* [Dataset entries]
*** Begin section ***

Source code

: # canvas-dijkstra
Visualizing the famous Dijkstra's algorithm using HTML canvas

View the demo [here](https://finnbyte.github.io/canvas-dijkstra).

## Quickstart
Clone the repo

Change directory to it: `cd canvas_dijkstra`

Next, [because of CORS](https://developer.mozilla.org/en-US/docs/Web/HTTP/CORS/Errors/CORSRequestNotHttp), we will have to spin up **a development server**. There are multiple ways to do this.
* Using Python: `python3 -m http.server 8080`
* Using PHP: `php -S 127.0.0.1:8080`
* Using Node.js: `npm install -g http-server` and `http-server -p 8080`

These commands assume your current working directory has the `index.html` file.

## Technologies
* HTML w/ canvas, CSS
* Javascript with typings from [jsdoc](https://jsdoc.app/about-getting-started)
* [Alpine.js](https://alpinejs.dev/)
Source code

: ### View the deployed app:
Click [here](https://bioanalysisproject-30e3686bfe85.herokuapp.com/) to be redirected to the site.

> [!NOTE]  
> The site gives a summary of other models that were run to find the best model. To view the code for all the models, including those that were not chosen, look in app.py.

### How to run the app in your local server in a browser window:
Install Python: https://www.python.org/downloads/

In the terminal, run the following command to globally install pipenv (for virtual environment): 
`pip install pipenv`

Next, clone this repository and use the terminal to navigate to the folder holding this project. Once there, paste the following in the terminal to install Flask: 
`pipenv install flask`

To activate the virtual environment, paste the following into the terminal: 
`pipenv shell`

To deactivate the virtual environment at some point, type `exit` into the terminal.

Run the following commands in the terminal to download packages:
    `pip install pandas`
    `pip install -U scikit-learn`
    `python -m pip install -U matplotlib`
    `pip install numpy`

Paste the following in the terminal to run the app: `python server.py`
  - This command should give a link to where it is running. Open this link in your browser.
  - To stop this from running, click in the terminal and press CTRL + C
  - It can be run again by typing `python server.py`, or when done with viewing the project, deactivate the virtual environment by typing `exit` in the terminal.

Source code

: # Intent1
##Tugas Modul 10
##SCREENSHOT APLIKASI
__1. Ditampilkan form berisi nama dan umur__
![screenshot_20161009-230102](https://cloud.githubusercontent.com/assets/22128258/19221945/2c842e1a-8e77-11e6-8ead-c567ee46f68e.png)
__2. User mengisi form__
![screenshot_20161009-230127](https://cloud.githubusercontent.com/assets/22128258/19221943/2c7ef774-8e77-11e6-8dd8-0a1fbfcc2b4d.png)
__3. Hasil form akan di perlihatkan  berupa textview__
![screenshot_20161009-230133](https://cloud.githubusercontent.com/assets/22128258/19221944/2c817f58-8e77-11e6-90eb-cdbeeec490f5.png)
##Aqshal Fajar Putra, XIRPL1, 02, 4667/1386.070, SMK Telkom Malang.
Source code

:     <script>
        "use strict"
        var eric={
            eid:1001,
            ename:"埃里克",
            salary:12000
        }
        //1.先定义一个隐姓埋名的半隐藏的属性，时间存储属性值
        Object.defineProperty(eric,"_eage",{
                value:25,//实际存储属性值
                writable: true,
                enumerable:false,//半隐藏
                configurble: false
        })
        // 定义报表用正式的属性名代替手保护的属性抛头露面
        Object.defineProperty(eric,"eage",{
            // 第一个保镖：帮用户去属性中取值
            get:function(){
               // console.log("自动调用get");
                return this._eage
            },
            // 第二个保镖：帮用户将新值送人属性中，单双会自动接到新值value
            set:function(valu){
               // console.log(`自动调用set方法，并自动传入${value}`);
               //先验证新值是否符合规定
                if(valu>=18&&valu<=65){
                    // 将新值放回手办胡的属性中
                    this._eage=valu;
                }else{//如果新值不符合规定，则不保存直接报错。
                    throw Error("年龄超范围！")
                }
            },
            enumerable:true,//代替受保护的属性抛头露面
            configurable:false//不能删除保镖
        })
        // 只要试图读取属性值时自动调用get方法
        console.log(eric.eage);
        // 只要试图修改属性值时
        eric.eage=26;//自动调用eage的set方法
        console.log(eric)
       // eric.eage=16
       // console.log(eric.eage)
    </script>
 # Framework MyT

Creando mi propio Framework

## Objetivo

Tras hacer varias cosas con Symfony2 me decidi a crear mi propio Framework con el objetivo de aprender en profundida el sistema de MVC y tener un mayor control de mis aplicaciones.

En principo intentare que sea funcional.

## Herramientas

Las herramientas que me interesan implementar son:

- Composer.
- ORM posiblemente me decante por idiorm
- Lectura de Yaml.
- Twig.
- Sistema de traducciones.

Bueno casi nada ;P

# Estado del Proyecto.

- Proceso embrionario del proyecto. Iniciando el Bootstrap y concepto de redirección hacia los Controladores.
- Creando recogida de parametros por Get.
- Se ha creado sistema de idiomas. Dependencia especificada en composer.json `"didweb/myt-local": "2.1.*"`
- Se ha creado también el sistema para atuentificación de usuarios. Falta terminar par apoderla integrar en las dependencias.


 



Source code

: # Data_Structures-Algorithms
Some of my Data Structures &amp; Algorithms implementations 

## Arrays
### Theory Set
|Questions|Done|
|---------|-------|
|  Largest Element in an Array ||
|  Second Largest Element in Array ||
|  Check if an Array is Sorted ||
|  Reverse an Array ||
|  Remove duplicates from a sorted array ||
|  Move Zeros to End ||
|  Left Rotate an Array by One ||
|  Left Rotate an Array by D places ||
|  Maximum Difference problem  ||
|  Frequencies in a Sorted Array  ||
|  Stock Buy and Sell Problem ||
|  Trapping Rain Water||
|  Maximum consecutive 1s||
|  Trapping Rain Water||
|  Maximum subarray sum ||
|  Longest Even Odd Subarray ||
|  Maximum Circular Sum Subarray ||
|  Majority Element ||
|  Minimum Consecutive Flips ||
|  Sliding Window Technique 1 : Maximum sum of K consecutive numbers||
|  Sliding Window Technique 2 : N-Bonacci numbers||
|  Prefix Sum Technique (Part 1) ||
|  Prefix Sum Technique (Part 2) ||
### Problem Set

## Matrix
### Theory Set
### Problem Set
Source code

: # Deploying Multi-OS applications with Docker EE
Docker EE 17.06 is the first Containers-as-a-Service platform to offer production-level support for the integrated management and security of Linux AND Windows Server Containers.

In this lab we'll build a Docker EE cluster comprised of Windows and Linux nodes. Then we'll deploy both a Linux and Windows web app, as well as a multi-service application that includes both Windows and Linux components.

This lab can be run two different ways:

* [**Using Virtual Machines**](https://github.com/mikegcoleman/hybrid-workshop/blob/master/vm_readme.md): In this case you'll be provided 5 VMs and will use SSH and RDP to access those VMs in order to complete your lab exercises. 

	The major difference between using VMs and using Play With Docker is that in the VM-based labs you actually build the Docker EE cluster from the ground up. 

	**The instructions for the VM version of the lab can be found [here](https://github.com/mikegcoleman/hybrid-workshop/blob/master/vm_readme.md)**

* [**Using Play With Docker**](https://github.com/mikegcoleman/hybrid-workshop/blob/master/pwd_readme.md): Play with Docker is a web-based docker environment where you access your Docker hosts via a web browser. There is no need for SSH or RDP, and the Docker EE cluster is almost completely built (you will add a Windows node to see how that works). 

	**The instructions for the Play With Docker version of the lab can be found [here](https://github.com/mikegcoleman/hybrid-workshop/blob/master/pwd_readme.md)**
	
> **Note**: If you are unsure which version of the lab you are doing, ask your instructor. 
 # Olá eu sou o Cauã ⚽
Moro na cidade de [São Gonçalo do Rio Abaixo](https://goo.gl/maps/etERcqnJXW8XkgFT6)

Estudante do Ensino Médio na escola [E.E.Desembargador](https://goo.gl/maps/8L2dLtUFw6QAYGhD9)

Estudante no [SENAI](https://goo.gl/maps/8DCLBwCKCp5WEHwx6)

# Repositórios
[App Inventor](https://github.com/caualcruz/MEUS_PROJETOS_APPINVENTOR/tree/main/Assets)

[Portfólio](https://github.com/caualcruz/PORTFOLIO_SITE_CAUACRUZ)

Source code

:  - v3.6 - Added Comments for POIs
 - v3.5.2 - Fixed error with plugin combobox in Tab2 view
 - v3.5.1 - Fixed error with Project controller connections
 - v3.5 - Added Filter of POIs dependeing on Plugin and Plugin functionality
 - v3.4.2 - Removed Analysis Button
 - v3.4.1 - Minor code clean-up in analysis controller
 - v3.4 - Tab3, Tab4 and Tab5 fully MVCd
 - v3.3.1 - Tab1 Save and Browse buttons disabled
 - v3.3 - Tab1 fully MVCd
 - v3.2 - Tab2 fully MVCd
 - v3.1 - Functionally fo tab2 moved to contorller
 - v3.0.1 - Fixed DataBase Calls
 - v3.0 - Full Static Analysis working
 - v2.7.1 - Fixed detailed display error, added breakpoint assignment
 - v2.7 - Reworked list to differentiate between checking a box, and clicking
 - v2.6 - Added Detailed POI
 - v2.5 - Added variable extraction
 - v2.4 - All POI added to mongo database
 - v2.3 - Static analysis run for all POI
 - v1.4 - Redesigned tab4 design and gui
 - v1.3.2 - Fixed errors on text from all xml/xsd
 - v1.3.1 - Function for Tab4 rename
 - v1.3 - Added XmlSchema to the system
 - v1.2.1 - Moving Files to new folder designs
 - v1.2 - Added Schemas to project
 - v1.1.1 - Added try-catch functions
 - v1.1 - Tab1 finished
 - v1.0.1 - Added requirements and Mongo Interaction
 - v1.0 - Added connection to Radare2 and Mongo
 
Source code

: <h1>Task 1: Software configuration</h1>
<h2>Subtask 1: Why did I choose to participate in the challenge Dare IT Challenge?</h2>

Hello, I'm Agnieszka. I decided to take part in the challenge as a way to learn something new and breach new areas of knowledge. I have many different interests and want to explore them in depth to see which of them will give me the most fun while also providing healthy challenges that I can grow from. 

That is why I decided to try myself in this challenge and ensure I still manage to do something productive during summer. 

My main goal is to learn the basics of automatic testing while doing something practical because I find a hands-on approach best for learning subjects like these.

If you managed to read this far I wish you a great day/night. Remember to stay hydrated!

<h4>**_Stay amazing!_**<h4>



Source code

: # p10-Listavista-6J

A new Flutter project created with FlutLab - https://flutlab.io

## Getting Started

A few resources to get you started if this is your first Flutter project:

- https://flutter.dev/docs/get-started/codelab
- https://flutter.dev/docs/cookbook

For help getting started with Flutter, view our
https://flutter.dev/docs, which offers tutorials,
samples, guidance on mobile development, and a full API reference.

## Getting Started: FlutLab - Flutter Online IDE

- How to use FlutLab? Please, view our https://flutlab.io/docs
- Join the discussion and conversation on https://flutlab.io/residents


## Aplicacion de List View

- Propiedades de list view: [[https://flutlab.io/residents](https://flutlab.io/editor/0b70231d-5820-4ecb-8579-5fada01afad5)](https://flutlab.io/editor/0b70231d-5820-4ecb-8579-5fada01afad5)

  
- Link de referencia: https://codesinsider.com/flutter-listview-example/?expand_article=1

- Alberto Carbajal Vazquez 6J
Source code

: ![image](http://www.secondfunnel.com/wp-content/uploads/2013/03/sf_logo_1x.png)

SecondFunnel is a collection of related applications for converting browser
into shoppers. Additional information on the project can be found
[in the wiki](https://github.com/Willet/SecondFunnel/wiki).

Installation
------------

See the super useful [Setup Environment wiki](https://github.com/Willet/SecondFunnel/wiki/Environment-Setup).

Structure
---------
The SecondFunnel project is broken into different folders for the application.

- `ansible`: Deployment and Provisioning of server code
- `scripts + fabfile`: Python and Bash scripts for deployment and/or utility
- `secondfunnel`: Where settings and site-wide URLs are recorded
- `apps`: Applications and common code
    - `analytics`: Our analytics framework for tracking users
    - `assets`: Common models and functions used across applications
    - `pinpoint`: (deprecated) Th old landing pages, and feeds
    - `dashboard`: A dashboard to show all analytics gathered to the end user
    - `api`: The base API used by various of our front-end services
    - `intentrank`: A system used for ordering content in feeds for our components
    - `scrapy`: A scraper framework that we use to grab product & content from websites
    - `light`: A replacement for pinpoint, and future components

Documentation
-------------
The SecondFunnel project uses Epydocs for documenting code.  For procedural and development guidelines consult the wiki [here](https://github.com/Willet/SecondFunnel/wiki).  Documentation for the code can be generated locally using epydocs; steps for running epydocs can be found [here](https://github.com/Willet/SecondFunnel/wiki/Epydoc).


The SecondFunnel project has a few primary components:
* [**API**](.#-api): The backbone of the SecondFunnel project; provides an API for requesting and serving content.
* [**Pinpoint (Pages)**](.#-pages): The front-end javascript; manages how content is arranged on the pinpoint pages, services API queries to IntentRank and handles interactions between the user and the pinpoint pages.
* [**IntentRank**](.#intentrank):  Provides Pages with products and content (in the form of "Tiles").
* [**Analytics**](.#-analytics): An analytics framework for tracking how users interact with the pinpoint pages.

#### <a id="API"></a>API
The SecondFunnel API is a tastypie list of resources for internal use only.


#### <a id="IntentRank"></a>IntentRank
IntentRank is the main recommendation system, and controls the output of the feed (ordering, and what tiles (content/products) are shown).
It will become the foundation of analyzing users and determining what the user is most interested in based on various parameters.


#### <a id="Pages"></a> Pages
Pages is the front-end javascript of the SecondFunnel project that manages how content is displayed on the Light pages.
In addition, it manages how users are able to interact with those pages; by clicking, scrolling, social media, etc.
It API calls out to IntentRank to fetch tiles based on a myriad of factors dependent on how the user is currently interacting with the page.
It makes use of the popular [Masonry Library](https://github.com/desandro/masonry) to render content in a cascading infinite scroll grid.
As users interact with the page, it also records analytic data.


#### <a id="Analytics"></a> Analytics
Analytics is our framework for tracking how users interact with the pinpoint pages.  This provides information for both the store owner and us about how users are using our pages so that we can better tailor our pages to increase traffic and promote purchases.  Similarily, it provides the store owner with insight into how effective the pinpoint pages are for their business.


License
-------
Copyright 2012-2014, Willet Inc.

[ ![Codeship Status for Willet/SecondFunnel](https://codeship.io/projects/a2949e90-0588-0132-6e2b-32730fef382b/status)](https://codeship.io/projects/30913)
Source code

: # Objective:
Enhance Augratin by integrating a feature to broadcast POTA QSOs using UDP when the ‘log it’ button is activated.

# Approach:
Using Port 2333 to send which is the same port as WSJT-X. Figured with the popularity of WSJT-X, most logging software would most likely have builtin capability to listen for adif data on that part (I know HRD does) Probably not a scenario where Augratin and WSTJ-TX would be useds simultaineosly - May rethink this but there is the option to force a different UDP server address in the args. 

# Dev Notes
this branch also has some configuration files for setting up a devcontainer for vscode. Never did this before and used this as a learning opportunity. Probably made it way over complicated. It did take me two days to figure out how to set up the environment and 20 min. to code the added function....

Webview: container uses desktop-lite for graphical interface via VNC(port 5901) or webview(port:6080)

*** End section ***

* [What you need to do] Start with the line above that contains "If you managed" and end with the line that contains "into shoppers. Additional". Write out those lines exactly, and only those.

* [Written answer]
If you managed to read this far I wish you a great day/night. Remember to stay hydrated!

<h4>**_Stay amazing!_**<h4>



Source code

: # p10-Listavista-6J

A new Flutter project created with FlutLab - https://flutlab.io

## Getting Started

A few resources to get you started if this is your first Flutter project:

- https://flutter.dev/docs/get-started/codelab
- https://flutter.dev/docs/cookbook

For help getting started with Flutter, view our
https://flutter.dev/docs, which offers tutorials,
samples, guidance on mobile development, and a full API reference.

## Getting Started: FlutLab - Flutter Online IDE

- How to use FlutLab? Please, view our https://flutlab.io/docs
- Join the discussion and conversation on https://flutlab.io/residents


## Aplicacion de List View

- Propiedades de list view: [[https://flutlab.io/residents](https://flutlab.io/editor/0b70231d-5820-4ecb-8579-5fada01afad5)](https://flutlab.io/editor/0b70231d-5820-4ecb-8579-5fada01afad5)

  
- Link de referencia: https://codesinsider.com/flutter-listview-example/?expand_article=1

- Alberto Carbajal Vazquez 6J
Source code

: ![image](http://www.secondfunnel.com/wp-content/uploads/2013/03/sf_logo_1x.png)

SecondFunnel is a collection of related applications for converting browser
into shoppers. Additional information on the project can be found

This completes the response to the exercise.